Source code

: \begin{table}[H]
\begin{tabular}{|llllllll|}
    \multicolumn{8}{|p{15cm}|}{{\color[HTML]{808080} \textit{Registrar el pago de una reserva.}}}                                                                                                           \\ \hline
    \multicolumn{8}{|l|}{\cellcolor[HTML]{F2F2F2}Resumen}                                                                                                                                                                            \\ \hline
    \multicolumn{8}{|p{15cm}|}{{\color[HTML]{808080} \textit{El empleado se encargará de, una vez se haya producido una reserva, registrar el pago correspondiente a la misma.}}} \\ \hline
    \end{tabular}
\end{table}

•••

Exercise goal
Determine the number of lines in the listing that contain the string "HTML". Write that number and nothing else.

Answer to the problem
3